*Instructions to follow*.
Restate the lines word for word, from the first line of the records through the line containing "37 | 0 | 7 | 44 |". Leave out the pictures and anything after that line.

####################

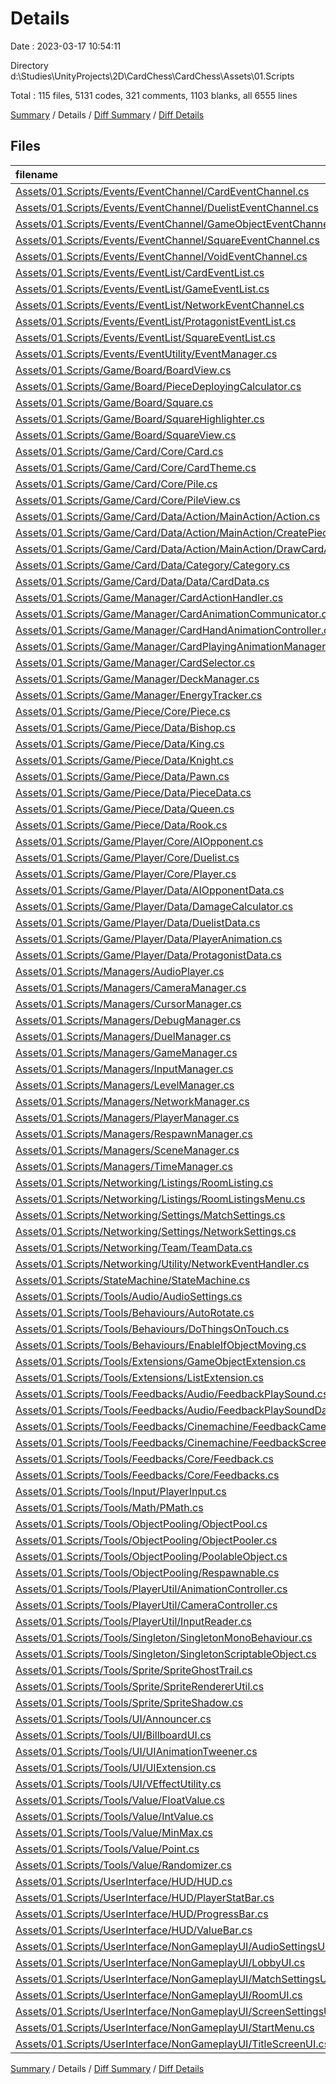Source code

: # Details

Date : 2023-03-17 10:54:11

Directory d:\\Studies\\UnityProjects\\2D\\CardChess\\CardChess\\Assets\\01.Scripts

Total : 115 files,  5131 codes, 321 comments, 1103 blanks, all 6555 lines

[Summary](results.md) / Details / [Diff Summary](diff.md) / [Diff Details](diff-details.md)

## Files
| filename | language | code | comment | blank | total |
| :--- | :--- | ---: | ---: | ---: | ---: |
| [Assets/01.Scripts/Events/EventChannel/CardEventChannel.cs](/Assets/01.Scripts/Events/EventChannel/CardEventChannel.cs) | C# | 16 | 0 | 3 | 19 |
| [Assets/01.Scripts/Events/EventChannel/DuelistEventChannel.cs](/Assets/01.Scripts/Events/EventChannel/DuelistEventChannel.cs) | C# | 16 | 0 | 3 | 19 |
| [Assets/01.Scripts/Events/EventChannel/GameObjectEventChannel.cs](/Assets/01.Scripts/Events/EventChannel/GameObjectEventChannel.cs) | C# | 16 | 0 | 3 | 19 |
| [Assets/01.Scripts/Events/EventChannel/SquareEventChannel.cs](/Assets/01.Scripts/Events/EventChannel/SquareEventChannel.cs) | C# | 16 | 0 | 4 | 20 |
| [Assets/01.Scripts/Events/EventChannel/VoidEventChannel.cs](/Assets/01.Scripts/Events/EventChannel/VoidEventChannel.cs) | C# | 16 | 0 | 3 | 19 |
| [Assets/01.Scripts/Events/EventList/CardEventList.cs](/Assets/01.Scripts/Events/EventList/CardEventList.cs) | C# | 37 | 0 | 7 | 44 |
| [Assets/01.Scripts/Events/EventList/GameEventList.cs](/Assets/01.Scripts/Events/EventList/GameEventList.cs) | C# | 23 | 0 | 5 | 28 |
| [Assets/01.Scripts/Events/EventList/NetworkEventChannel.cs](/Assets/01.Scripts/Events/EventList/NetworkEventChannel.cs) | C# | 17 | 0 | 3 | 20 |
| [Assets/01.Scripts/Events/EventList/ProtagonistEventList.cs](/Assets/01.Scripts/Events/EventList/ProtagonistEventList.cs) | C# | 43 | 0 | 10 | 53 |
| [Assets/01.Scripts/Events/EventList/SquareEventList.cs](/Assets/01.Scripts/Events/EventList/SquareEventList.cs) | C# | 17 | 0 | 5 | 22 |
| [Assets/01.Scripts/Events/EventUtility/EventManager.cs](/Assets/01.Scripts/Events/EventUtility/EventManager.cs) | C# | 17 | 3 | 2 | 22 |
| [Assets/01.Scripts/Game/Board/BoardView.cs](/Assets/01.Scripts/Game/Board/BoardView.cs) | C# | 175 | 0 | 28 | 203 |
| [Assets/01.Scripts/Game/Board/PieceDeployingCalculator.cs](/Assets/01.Scripts/Game/Board/PieceDeployingCalculator.cs) | C# | 49 | 5 | 11 | 65 |
| [Assets/01.Scripts/Game/Board/Square.cs](/Assets/01.Scripts/Game/Board/Square.cs) | C# | 36 | 4 | 9 | 49 |
| [Assets/01.Scripts/Game/Board/SquareHighlighter.cs](/Assets/01.Scripts/Game/Board/SquareHighlighter.cs) | C# | 33 | 0 | 8 | 41 |
| [Assets/01.Scripts/Game/Board/SquareView.cs](/Assets/01.Scripts/Game/Board/SquareView.cs) | C# | 63 | 0 | 13 | 76 |
| [Assets/01.Scripts/Game/Card/Core/Card.cs](/Assets/01.Scripts/Game/Card/Core/Card.cs) | C# | 109 | 0 | 31 | 140 |
| [Assets/01.Scripts/Game/Card/Core/CardTheme.cs](/Assets/01.Scripts/Game/Card/Core/CardTheme.cs) | C# | 29 | 0 | 8 | 37 |
| [Assets/01.Scripts/Game/Card/Core/Pile.cs](/Assets/01.Scripts/Game/Card/Core/Pile.cs) | C# | 43 | 9 | 13 | 65 |
| [Assets/01.Scripts/Game/Card/Core/PileView.cs](/Assets/01.Scripts/Game/Card/Core/PileView.cs) | C# | 112 | 20 | 22 | 154 |
| [Assets/01.Scripts/Game/Card/Data/Action/MainAction/Action.cs](/Assets/01.Scripts/Game/Card/Data/Action/MainAction/Action.cs) | C# | 44 | 0 | 17 | 61 |
| [Assets/01.Scripts/Game/Card/Data/Action/MainAction/CreatePieceAction.cs](/Assets/01.Scripts/Game/Card/Data/Action/MainAction/CreatePieceAction.cs) | C# | 40 | 0 | 13 | 53 |
| [Assets/01.Scripts/Game/Card/Data/Action/MainAction/DrawCardAction.cs](/Assets/01.Scripts/Game/Card/Data/Action/MainAction/DrawCardAction.cs) | C# | 30 | 0 | 11 | 41 |
| [Assets/01.Scripts/Game/Card/Data/Category/Category.cs](/Assets/01.Scripts/Game/Card/Data/Category/Category.cs) | C# | 11 | 0 | 2 | 13 |
| [Assets/01.Scripts/Game/Card/Data/Data/CardData.cs](/Assets/01.Scripts/Game/Card/Data/Data/CardData.cs) | C# | 35 | 0 | 8 | 43 |
| [Assets/01.Scripts/Game/Manager/CardActionHandler.cs](/Assets/01.Scripts/Game/Manager/CardActionHandler.cs) | C# | 148 | 34 | 22 | 204 |
| [Assets/01.Scripts/Game/Manager/CardAnimationCommunicator.cs](/Assets/01.Scripts/Game/Manager/CardAnimationCommunicator.cs) | C# | 59 | 12 | 16 | 87 |
| [Assets/01.Scripts/Game/Manager/CardHandAnimationController.cs](/Assets/01.Scripts/Game/Manager/CardHandAnimationController.cs) | C# | 174 | 43 | 34 | 251 |
| [Assets/01.Scripts/Game/Manager/CardPlayingAnimationManager.cs](/Assets/01.Scripts/Game/Manager/CardPlayingAnimationManager.cs) | C# | 130 | 19 | 28 | 177 |
| [Assets/01.Scripts/Game/Manager/CardSelector.cs](/Assets/01.Scripts/Game/Manager/CardSelector.cs) | C# | 90 | 13 | 21 | 124 |
| [Assets/01.Scripts/Game/Manager/DeckManager.cs](/Assets/01.Scripts/Game/Manager/DeckManager.cs) | C# | 199 | 45 | 40 | 284 |
| [Assets/01.Scripts/Game/Manager/EnergyTracker.cs](/Assets/01.Scripts/Game/Manager/EnergyTracker.cs) | C# | 28 | 0 | 7 | 35 |
| [Assets/01.Scripts/Game/Piece/Core/Piece.cs](/Assets/01.Scripts/Game/Piece/Core/Piece.cs) | C# | 33 | 0 | 8 | 41 |
| [Assets/01.Scripts/Game/Piece/Data/Bishop.cs](/Assets/01.Scripts/Game/Piece/Data/Bishop.cs) | C# | 27 | 1 | 3 | 31 |
| [Assets/01.Scripts/Game/Piece/Data/King.cs](/Assets/01.Scripts/Game/Piece/Data/King.cs) | C# | 26 | 1 | 3 | 30 |
| [Assets/01.Scripts/Game/Piece/Data/Knight.cs](/Assets/01.Scripts/Game/Piece/Data/Knight.cs) | C# | 27 | 1 | 3 | 31 |
| [Assets/01.Scripts/Game/Piece/Data/Pawn.cs](/Assets/01.Scripts/Game/Piece/Data/Pawn.cs) | C# | 27 | 1 | 4 | 32 |
| [Assets/01.Scripts/Game/Piece/Data/PieceData.cs](/Assets/01.Scripts/Game/Piece/Data/PieceData.cs) | C# | 12 | 0 | 2 | 14 |
| [Assets/01.Scripts/Game/Piece/Data/Queen.cs](/Assets/01.Scripts/Game/Piece/Data/Queen.cs) | C# | 26 | 0 | 3 | 29 |
| [Assets/01.Scripts/Game/Piece/Data/Rook.cs](/Assets/01.Scripts/Game/Piece/Data/Rook.cs) | C# | 26 | 1 | 4 | 31 |
| [Assets/01.Scripts/Game/Player/Core/AIOpponent.cs](/Assets/01.Scripts/Game/Player/Core/AIOpponent.cs) | C# | 9 | 0 | 3 | 12 |
| [Assets/01.Scripts/Game/Player/Core/Duelist.cs](/Assets/01.Scripts/Game/Player/Core/Duelist.cs) | C# | 30 | 0 | 8 | 38 |
| [Assets/01.Scripts/Game/Player/Core/Player.cs](/Assets/01.Scripts/Game/Player/Core/Player.cs) | C# | 22 | 0 | 6 | 28 |
| [Assets/01.Scripts/Game/Player/Data/AIOpponentData.cs](/Assets/01.Scripts/Game/Player/Data/AIOpponentData.cs) | C# | 10 | 0 | 3 | 13 |
| [Assets/01.Scripts/Game/Player/Data/DamageCalculator.cs](/Assets/01.Scripts/Game/Player/Data/DamageCalculator.cs) | C# | 7 | 0 | 3 | 10 |
| [Assets/01.Scripts/Game/Player/Data/DuelistData.cs](/Assets/01.Scripts/Game/Player/Data/DuelistData.cs) | C# | 28 | 0 | 6 | 34 |
| [Assets/01.Scripts/Game/Player/Data/PlayerAnimation.cs](/Assets/01.Scripts/Game/Player/Data/PlayerAnimation.cs) | C# | 19 | 0 | 3 | 22 |
| [Assets/01.Scripts/Game/Player/Data/ProtagonistData.cs](/Assets/01.Scripts/Game/Player/Data/ProtagonistData.cs) | C# | 10 | 0 | 4 | 14 |
| [Assets/01.Scripts/Managers/AudioPlayer.cs](/Assets/01.Scripts/Managers/AudioPlayer.cs) | C# | 67 | 6 | 16 | 89 |
| [Assets/01.Scripts/Managers/CameraManager.cs](/Assets/01.Scripts/Managers/CameraManager.cs) | C# | 32 | 6 | 10 | 48 |
| [Assets/01.Scripts/Managers/CursorManager.cs](/Assets/01.Scripts/Managers/CursorManager.cs) | C# | 65 | 0 | 15 | 80 |
| [Assets/01.Scripts/Managers/DebugManager.cs](/Assets/01.Scripts/Managers/DebugManager.cs) | C# | 61 | 1 | 11 | 73 |
| [Assets/01.Scripts/Managers/DuelManager.cs](/Assets/01.Scripts/Managers/DuelManager.cs) | C# | 136 | 7 | 39 | 182 |
| [Assets/01.Scripts/Managers/GameManager.cs](/Assets/01.Scripts/Managers/GameManager.cs) | C# | 107 | 5 | 31 | 143 |
| [Assets/01.Scripts/Managers/InputManager.cs](/Assets/01.Scripts/Managers/InputManager.cs) | C# | 25 | 0 | 6 | 31 |
| [Assets/01.Scripts/Managers/LevelManager.cs](/Assets/01.Scripts/Managers/LevelManager.cs) | C# | 17 | 0 | 6 | 23 |
| [Assets/01.Scripts/Managers/NetworkManager.cs](/Assets/01.Scripts/Managers/NetworkManager.cs) | C# | 120 | 9 | 21 | 150 |
| [Assets/01.Scripts/Managers/PlayerManager.cs](/Assets/01.Scripts/Managers/PlayerManager.cs) | C# | 70 | 0 | 19 | 89 |
| [Assets/01.Scripts/Managers/RespawnManager.cs](/Assets/01.Scripts/Managers/RespawnManager.cs) | C# | 14 | 0 | 3 | 17 |
| [Assets/01.Scripts/Managers/SceneManager.cs](/Assets/01.Scripts/Managers/SceneManager.cs) | C# | 49 | 0 | 13 | 62 |
| [Assets/01.Scripts/Managers/TimeManager.cs](/Assets/01.Scripts/Managers/TimeManager.cs) | C# | 47 | 0 | 15 | 62 |
| [Assets/01.Scripts/Networking/Listings/RoomListing.cs](/Assets/01.Scripts/Networking/Listings/RoomListing.cs) | C# | 35 | 0 | 11 | 46 |
| [Assets/01.Scripts/Networking/Listings/RoomListingsMenu.cs](/Assets/01.Scripts/Networking/Listings/RoomListingsMenu.cs) | C# | 63 | 10 | 9 | 82 |
| [Assets/01.Scripts/Networking/Settings/MatchSettings.cs](/Assets/01.Scripts/Networking/Settings/MatchSettings.cs) | C# | 13 | 0 | 3 | 16 |
| [Assets/01.Scripts/Networking/Settings/NetworkSettings.cs](/Assets/01.Scripts/Networking/Settings/NetworkSettings.cs) | C# | 14 | 0 | 3 | 17 |
| [Assets/01.Scripts/Networking/Team/TeamData.cs](/Assets/01.Scripts/Networking/Team/TeamData.cs) | C# | 16 | 0 | 2 | 18 |
| [Assets/01.Scripts/Networking/Utility/NetworkEventHandler.cs](/Assets/01.Scripts/Networking/Utility/NetworkEventHandler.cs) | C# | 52 | 2 | 13 | 67 |
| [Assets/01.Scripts/StateMachine/StateMachine.cs](/Assets/01.Scripts/StateMachine/StateMachine.cs) | C# | 25 | 0 | 5 | 30 |
| [Assets/01.Scripts/Tools/Audio/AudioSettings.cs](/Assets/01.Scripts/Tools/Audio/AudioSettings.cs) | C# | 23 | 2 | 6 | 31 |
| [Assets/01.Scripts/Tools/Behaviours/AutoRotate.cs](/Assets/01.Scripts/Tools/Behaviours/AutoRotate.cs) | C# | 22 | 1 | 5 | 28 |
| [Assets/01.Scripts/Tools/Behaviours/DoThingsOnTouch.cs](/Assets/01.Scripts/Tools/Behaviours/DoThingsOnTouch.cs) | C# | 22 | 1 | 4 | 27 |
| [Assets/01.Scripts/Tools/Behaviours/EnableIfObjectMoving.cs](/Assets/01.Scripts/Tools/Behaviours/EnableIfObjectMoving.cs) | C# | 12 | 2 | 5 | 19 |
| [Assets/01.Scripts/Tools/Extensions/GameObjectExtension.cs](/Assets/01.Scripts/Tools/Extensions/GameObjectExtension.cs) | C# | 24 | 0 | 3 | 27 |
| [Assets/01.Scripts/Tools/Extensions/ListExtension.cs](/Assets/01.Scripts/Tools/Extensions/ListExtension.cs) | C# | 22 | 0 | 2 | 24 |
| [Assets/01.Scripts/Tools/Feedbacks/Audio/FeedbackPlaySound.cs](/Assets/01.Scripts/Tools/Feedbacks/Audio/FeedbackPlaySound.cs) | C# | 55 | 0 | 11 | 66 |
| [Assets/01.Scripts/Tools/Feedbacks/Audio/FeedbackPlaySoundData.cs](/Assets/01.Scripts/Tools/Feedbacks/Audio/FeedbackPlaySoundData.cs) | C# | 13 | 0 | 2 | 15 |
| [Assets/01.Scripts/Tools/Feedbacks/Cinemachine/FeedbackCameraShakeData.cs](/Assets/01.Scripts/Tools/Feedbacks/Cinemachine/FeedbackCameraShakeData.cs) | C# | 13 | 0 | 2 | 15 |
| [Assets/01.Scripts/Tools/Feedbacks/Cinemachine/FeedbackScreenShake.cs](/Assets/01.Scripts/Tools/Feedbacks/Cinemachine/FeedbackScreenShake.cs) | C# | 52 | 0 | 8 | 60 |
| [Assets/01.Scripts/Tools/Feedbacks/Core/Feedback.cs](/Assets/01.Scripts/Tools/Feedbacks/Core/Feedback.cs) | C# | 27 | 0 | 15 | 42 |
| [Assets/01.Scripts/Tools/Feedbacks/Core/Feedbacks.cs](/Assets/01.Scripts/Tools/Feedbacks/Core/Feedbacks.cs) | C# | 24 | 0 | 5 | 29 |
| [Assets/01.Scripts/Tools/Input/PlayerInput.cs](/Assets/01.Scripts/Tools/Input/PlayerInput.cs) | C# | 200 | 12 | 14 | 226 |
| [Assets/01.Scripts/Tools/Math/PMath.cs](/Assets/01.Scripts/Tools/Math/PMath.cs) | C# | 13 | 0 | 5 | 18 |
| [Assets/01.Scripts/Tools/ObjectPooling/ObjectPool.cs](/Assets/01.Scripts/Tools/ObjectPooling/ObjectPool.cs) | C# | 37 | 0 | 6 | 43 |
| [Assets/01.Scripts/Tools/ObjectPooling/ObjectPooler.cs](/Assets/01.Scripts/Tools/ObjectPooling/ObjectPooler.cs) | C# | 120 | 15 | 21 | 156 |
| [Assets/01.Scripts/Tools/ObjectPooling/PoolableObject.cs](/Assets/01.Scripts/Tools/ObjectPooling/PoolableObject.cs) | C# | 39 | 0 | 12 | 51 |
| [Assets/01.Scripts/Tools/ObjectPooling/Respawnable.cs](/Assets/01.Scripts/Tools/ObjectPooling/Respawnable.cs) | C# | 17 | 0 | 6 | 23 |
| [Assets/01.Scripts/Tools/PlayerUtil/AnimationController.cs](/Assets/01.Scripts/Tools/PlayerUtil/AnimationController.cs) | C# | 34 | 0 | 5 | 39 |
| [Assets/01.Scripts/Tools/PlayerUtil/CameraController.cs](/Assets/01.Scripts/Tools/PlayerUtil/CameraController.cs) | C# | 61 | 0 | 15 | 76 |
| [Assets/01.Scripts/Tools/PlayerUtil/InputReader.cs](/Assets/01.Scripts/Tools/PlayerUtil/InputReader.cs) | C# | 48 | 0 | 12 | 60 |
| [Assets/01.Scripts/Tools/Singleton/SingletonMonoBehaviour.cs](/Assets/01.Scripts/Tools/Singleton/SingletonMonoBehaviour.cs) | C# | 36 | 0 | 3 | 39 |
| [Assets/01.Scripts/Tools/Singleton/SingletonScriptableObject.cs](/Assets/01.Scripts/Tools/Singleton/SingletonScriptableObject.cs) | C# | 36 | 0 | 3 | 39 |
| [Assets/01.Scripts/Tools/Sprite/SpriteGhostTrail.cs](/Assets/01.Scripts/Tools/Sprite/SpriteGhostTrail.cs) | C# | 62 | 0 | 11 | 73 |
| [Assets/01.Scripts/Tools/Sprite/SpriteRendererUtil.cs](/Assets/01.Scripts/Tools/Sprite/SpriteRendererUtil.cs) | C# | 28 | 3 | 3 | 34 |
| [Assets/01.Scripts/Tools/Sprite/SpriteShadow.cs](/Assets/01.Scripts/Tools/Sprite/SpriteShadow.cs) | C# | 29 | 0 | 8 | 37 |
| [Assets/01.Scripts/Tools/UI/Announcer.cs](/Assets/01.Scripts/Tools/UI/Announcer.cs) | C# | 47 | 0 | 7 | 54 |
| [Assets/01.Scripts/Tools/UI/BillboardUI.cs](/Assets/01.Scripts/Tools/UI/BillboardUI.cs) | C# | 19 | 0 | 3 | 22 |
| [Assets/01.Scripts/Tools/UI/UIAnimationTweener.cs](/Assets/01.Scripts/Tools/UI/UIAnimationTweener.cs) | C# | 40 | 0 | 7 | 47 |
| [Assets/01.Scripts/Tools/UI/UIExtension.cs](/Assets/01.Scripts/Tools/UI/UIExtension.cs) | C# | 13 | 0 | 2 | 15 |
| [Assets/01.Scripts/Tools/UI/VEffectUtility.cs](/Assets/01.Scripts/Tools/UI/VEffectUtility.cs) | C# | 19 | 0 | 3 | 22 |
| [Assets/01.Scripts/Tools/Value/FloatValue.cs](/Assets/01.Scripts/Tools/Value/FloatValue.cs) | C# | 81 | 0 | 19 | 100 |
| [Assets/01.Scripts/Tools/Value/IntValue.cs](/Assets/01.Scripts/Tools/Value/IntValue.cs) | C# | 81 | 0 | 19 | 100 |
| [Assets/01.Scripts/Tools/Value/MinMax.cs](/Assets/01.Scripts/Tools/Value/MinMax.cs) | C# | 30 | 0 | 7 | 37 |
| [Assets/01.Scripts/Tools/Value/Point.cs](/Assets/01.Scripts/Tools/Value/Point.cs) | C# | 28 | 1 | 6 | 35 |
| [Assets/01.Scripts/Tools/Value/Randomizer.cs](/Assets/01.Scripts/Tools/Value/Randomizer.cs) | C# | 51 | 15 | 11 | 77 |
| [Assets/01.Scripts/UserInterface/HUD/HUD.cs](/Assets/01.Scripts/UserInterface/HUD/HUD.cs) | C# | 31 | 0 | 10 | 41 |
| [Assets/01.Scripts/UserInterface/HUD/PlayerStatBar.cs](/Assets/01.Scripts/UserInterface/HUD/PlayerStatBar.cs) | C# | 15 | 0 | 3 | 18 |
| [Assets/01.Scripts/UserInterface/HUD/ProgressBar.cs](/Assets/01.Scripts/UserInterface/HUD/ProgressBar.cs) | C# | 80 | 9 | 16 | 105 |
| [Assets/01.Scripts/UserInterface/HUD/ValueBar.cs](/Assets/01.Scripts/UserInterface/HUD/ValueBar.cs) | C# | 38 | 0 | 8 | 46 |
| [Assets/01.Scripts/UserInterface/NonGameplayUI/AudioSettingsUI.cs](/Assets/01.Scripts/UserInterface/NonGameplayUI/AudioSettingsUI.cs) | C# | 16 | 2 | 5 | 23 |
| [Assets/01.Scripts/UserInterface/NonGameplayUI/LobbyUI.cs](/Assets/01.Scripts/UserInterface/NonGameplayUI/LobbyUI.cs) | C# | 33 | 0 | 9 | 42 |
| [Assets/01.Scripts/UserInterface/NonGameplayUI/MatchSettingsUI.cs](/Assets/01.Scripts/UserInterface/NonGameplayUI/MatchSettingsUI.cs) | C# | 24 | 0 | 8 | 32 |
| [Assets/01.Scripts/UserInterface/NonGameplayUI/RoomUI.cs](/Assets/01.Scripts/UserInterface/NonGameplayUI/RoomUI.cs) | C# | 79 | 0 | 17 | 96 |
| [Assets/01.Scripts/UserInterface/NonGameplayUI/ScreenSettingsUI.cs](/Assets/01.Scripts/UserInterface/NonGameplayUI/ScreenSettingsUI.cs) | C# | 46 | 0 | 6 | 52 |
| [Assets/01.Scripts/UserInterface/NonGameplayUI/StartMenu.cs](/Assets/01.Scripts/UserInterface/NonGameplayUI/StartMenu.cs) | C# | 12 | 0 | 6 | 18 |
| [Assets/01.Scripts/UserInterface/NonGameplayUI/TitleScreenUI.cs](/Assets/01.Scripts/UserInterface/NonGameplayUI/TitleScreenUI.cs) | C# | 41 | 0 | 12 | 53 |

[Summary](results.md) / Details / [Diff Summary](diff.md) / [Diff Details](diff-details.md)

####################

*Solution to this exercise*.
Source code

: # Details

Date : 2023-03-17 10:54:11

Directory d:\\Studies\\UnityProjects\\2D\\CardChess\\CardChess\\Assets\\01.Scripts

Total : 115 files,  5131 codes, 321 comments, 1103 blanks, all 6555 lines

[Summary](results.md) / Details / [Diff Summary](diff.md) / [Diff Details](diff-details.md)

## Files
| filename | language | code | comment | blank | total |
| :--- | :--- | ---: | ---: | ---: | ---: |
| [Assets/01.Scripts/Events/EventChannel/CardEventChannel.cs](/Assets/01.Scripts/Events/EventChannel/CardEventChannel.cs) | C# | 16 | 0 | 3 | 19 |
| [Assets/01.Scripts/Events/EventChannel/DuelistEventChannel.cs](/Assets/01.Scripts/Events/EventChannel/DuelistEventChannel.cs) | C# | 16 | 0 | 3 | 19 |
| [Assets/01.Scripts/Events/EventChannel/GameObjectEventChannel.cs](/Assets/01.Scripts/Events/EventChannel/GameObjectEventChannel.cs) | C# | 16 | 0 | 3 | 19 |
| [Assets/01.Scripts/Events/EventChannel/SquareEventChannel.cs](/Assets/01.Scripts/Events/EventChannel/SquareEventChannel.cs) | C# | 16 | 0 | 4 | 20 |
| [Assets/01.Scripts/Events/EventChannel/VoidEventChannel.cs](/Assets/01.Scripts/Events/EventChannel/VoidEventChannel.cs) | C# | 16 | 0 | 3 | 19 |
| [Assets/01.Scripts/Events/EventList/CardEventList.cs](/Assets/01.Scripts/Events/EventList/CardEventList.cs) | C# | 37 | 0 | 7 | 44 |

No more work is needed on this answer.